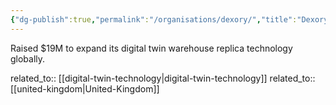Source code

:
 ```yaml
---
{"dg-publish":true,"permalink":"/organisations/dexory/","title":"Dexory"}
---
```



Raised $19M to expand its digital twin warehouse replica technology globally.

related_to:: [[digital-twin-technology\|digital-twin-technology]]
related_to:: [[united-kingdom\|United-Kingdom]]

++++

PROBLEM DETAILS
Copy the records word for word, leaving no picture in the copy.

EXERCISE RESPONSE
Source code

:
 ```yaml
---
{"dg-publish":true,"permalink":"/organisations/dexory/","title":"Dexory"}
---
```



Raised $19M to expand its digital twin warehouse replica technology globally.

related_to:: [[digital-twin-technology\|digital-twin-technology]]
related_to:: [[united-kingdom\|United-Kingdom]]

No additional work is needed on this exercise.